== Material provided ==
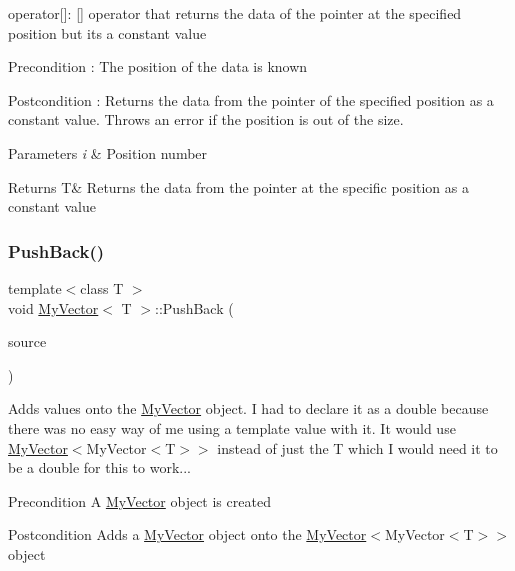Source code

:operator\mbox{[}\mbox{]}\+: \mbox{[}\mbox{]} operator that returns the data of the pointer at the specified position but it\textquotesingle{}s a constant value 

\begin{DoxyPrecond}{Precondition}
\+: The position of the data is known 
\end{DoxyPrecond}
\begin{DoxyPostcond}{Postcondition}
\+: Returns the data from the pointer of the specified position as a constant value. Throws an error if the position is out of the size. 
\end{DoxyPostcond}

\begin{DoxyParams}{Parameters}
{\em i} & Position number \\
\hline
\end{DoxyParams}
\begin{DoxyReturn}{Returns}
T\& Returns the data from the pointer at the specific position as a constant value 
\end{DoxyReturn}
\mbox{\label{class_my_vector_a1070a35184f1a8223a7df7f4fdd78492}} 
\subsubsection{\texorpdfstring{PushBack()}{PushBack()}}
{\footnotesize\ttfamily template$<$class T $>$ \\
void \mbox{\hyperlink{class_my_vector}{My\+Vector}}$<$ T $>$\+::Push\+Back (\begin{DoxyParamCaption}\item[{const \mbox{\hyperlink{class_my_vector}{My\+Vector}}$<$ double $>$ \&}]{source }\end{DoxyParamCaption})}



Adds values onto the \mbox{\hyperlink{class_my_vector}{My\+Vector}} object. I had to declare it as a double because there was no easy way of me using a template value with it. It would use \mbox{\hyperlink{class_my_vector}{My\+Vector}}$<$My\+Vector$<$\+T$>$$>$ instead of just the T which I would need it to be a double for this to work... 

\begin{DoxyPrecond}{Precondition}
A \mbox{\hyperlink{class_my_vector}{My\+Vector}} object is created 
\end{DoxyPrecond}
\begin{DoxyPostcond}{Postcondition}
Add\textquotesingle{}s a \mbox{\hyperlink{class_my_vector}{My\+Vector}} object onto the \mbox{\hyperlink{class_my_vector}{My\+Vector}}$<$My\+Vector$<$\+T$>$$>$ object
\end{DoxyPostcond}

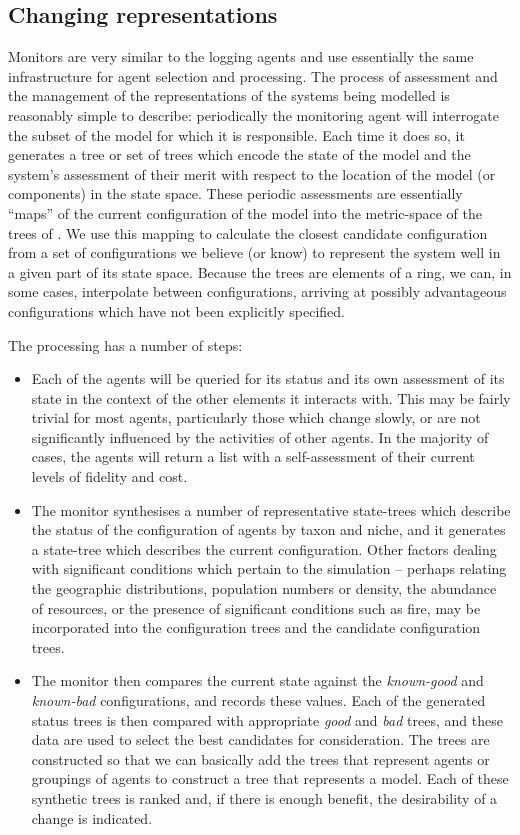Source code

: \subsection{Changing representations}

Monitors are very similar to the logging agents and use essentially
the same infrastructure for agent selection and processing.  The
process of assessment and the management of the representations of the
systems being modelled is reasonably simple to describe: periodically
the monitoring agent will interrogate the subset of the model for
which it is responsible. Each time it does so, it generates a tree or
set of trees which encode the state of the model and the system's
assessment of their merit with respect to the location of the model
(or components) in the state space.  These periodic assessments are
essentially ``maps'' of the current configuration of the model into
the metric-space of the trees of \Cfour.  We use this mapping to
calculate the closest candidate configuration from a set of
configurations we believe (or know) to represent the system well in a
given part of its state space. Because the trees are elements of a
ring, we can, in some cases, interpolate between configurations,
arriving at possibly advantageous configurations which have not been
explicitly specified.

The processing has a number of steps:
\begin{itemize}
\item[] Each of the agents will be queried for its status
and its own assessment of its state in the context of the other
elements it interacts with.  This may be fairly trivial for most
agents, particularly those which change slowly, or are not
significantly influenced by the activities of other agents.
In the majority of cases, the agents will return a list with a
self-assessment of their current levels of fidelity and cost.
\item[] The monitor synthesises a number of representative
state-trees which describe the status of the configuration of agents
by taxon and niche, and it generates a state-tree which describes the
current configuration. Other factors dealing with significant
conditions which pertain to the simulation -- perhaps relating the
geographic distributions, population numbers or density, the abundance
of resources, or the presence of significant conditions such as fire,
may be incorporated into the configuration trees and the candidate
configuration trees.
\item[] The monitor then compares the current state against
the \emph{known-good} and \emph{known-bad} configurations, and records
these values.  Each of the generated status trees is then compared
with appropriate \emph{good} and \emph{bad} trees, and these data are
used to select the best candidates for consideration.  The trees are
constructed so that we can basically add the trees that represent
agents or groupings of agents to construct a tree that represents a
model. Each of these synthetic trees is ranked and, if there is enough
benefit, the desirability of a change is indicated.
\end{itemize}


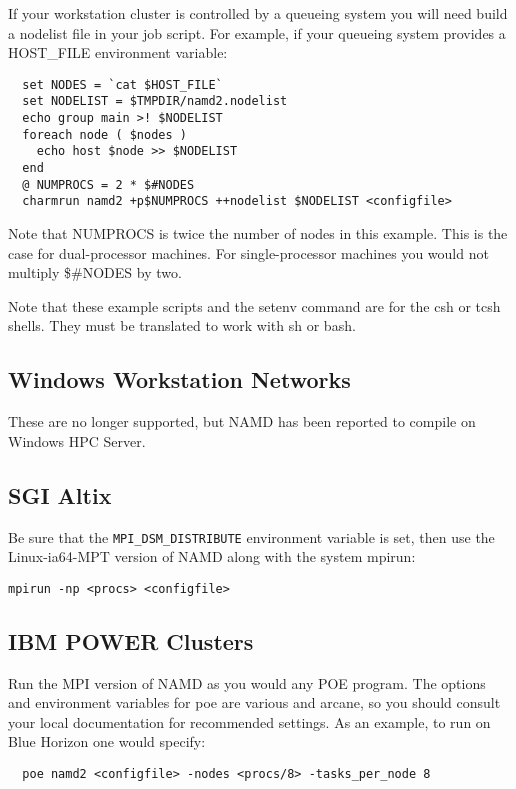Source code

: If your workstation cluster is controlled by a queueing system you
will need build a nodelist file in your job script.  For example, if
your queueing system provides a HOST\_FILE environment variable:

\begin{verbatim}
  set NODES = `cat $HOST_FILE`
  set NODELIST = $TMPDIR/namd2.nodelist
  echo group main >! $NODELIST
  foreach node ( $nodes )
    echo host $node >> $NODELIST
  end
  @ NUMPROCS = 2 * $#NODES
  charmrun namd2 +p$NUMPROCS ++nodelist $NODELIST <configfile>
\end{verbatim}

Note that NUMPROCS is twice the number of nodes in this example.
This is the case for dual-processor machines.  For single-processor
machines you would not multiply \$\#NODES by two.

Note that these example scripts and the setenv command are for the csh
or tcsh shells.  They must be translated to work with sh or bash.

\subsection{Windows Workstation Networks}

These are no longer supported, but NAMD has been reported to compile
on Windows HPC Server.

\subsection{SGI Altix}

Be sure that the {\tt MPI\_DSM\_DISTRIBUTE} environment variable is set, then
use the Linux-ia64-MPT version of NAMD along with the system mpirun:

\begin{verbatim}
mpirun -np <procs> <configfile>
\end{verbatim}

\subsection{IBM POWER Clusters}

Run the MPI version of NAMD as you would any POE program.  The options
and environment variables for poe are various and arcane, so you should
consult your local documentation for recommended settings.  As an
example, to run on Blue Horizon one would specify:

\begin{verbatim}
  poe namd2 <configfile> -nodes <procs/8> -tasks_per_node 8
\end{verbatim}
===
Work to complete >>
I need every line of the data that has the word "agents"; please list them.

Written answer >>
Monitors are very similar to the logging agents and use essentially
\item[] Each of the agents will be queried for its status
agents, particularly those which change slowly, or are not
significantly influenced by the activities of other agents.
In the majority of cases, the agents will return a list with a
state-trees which describe the status of the configuration of agents
agents or groupings of agents to construct a tree that represents a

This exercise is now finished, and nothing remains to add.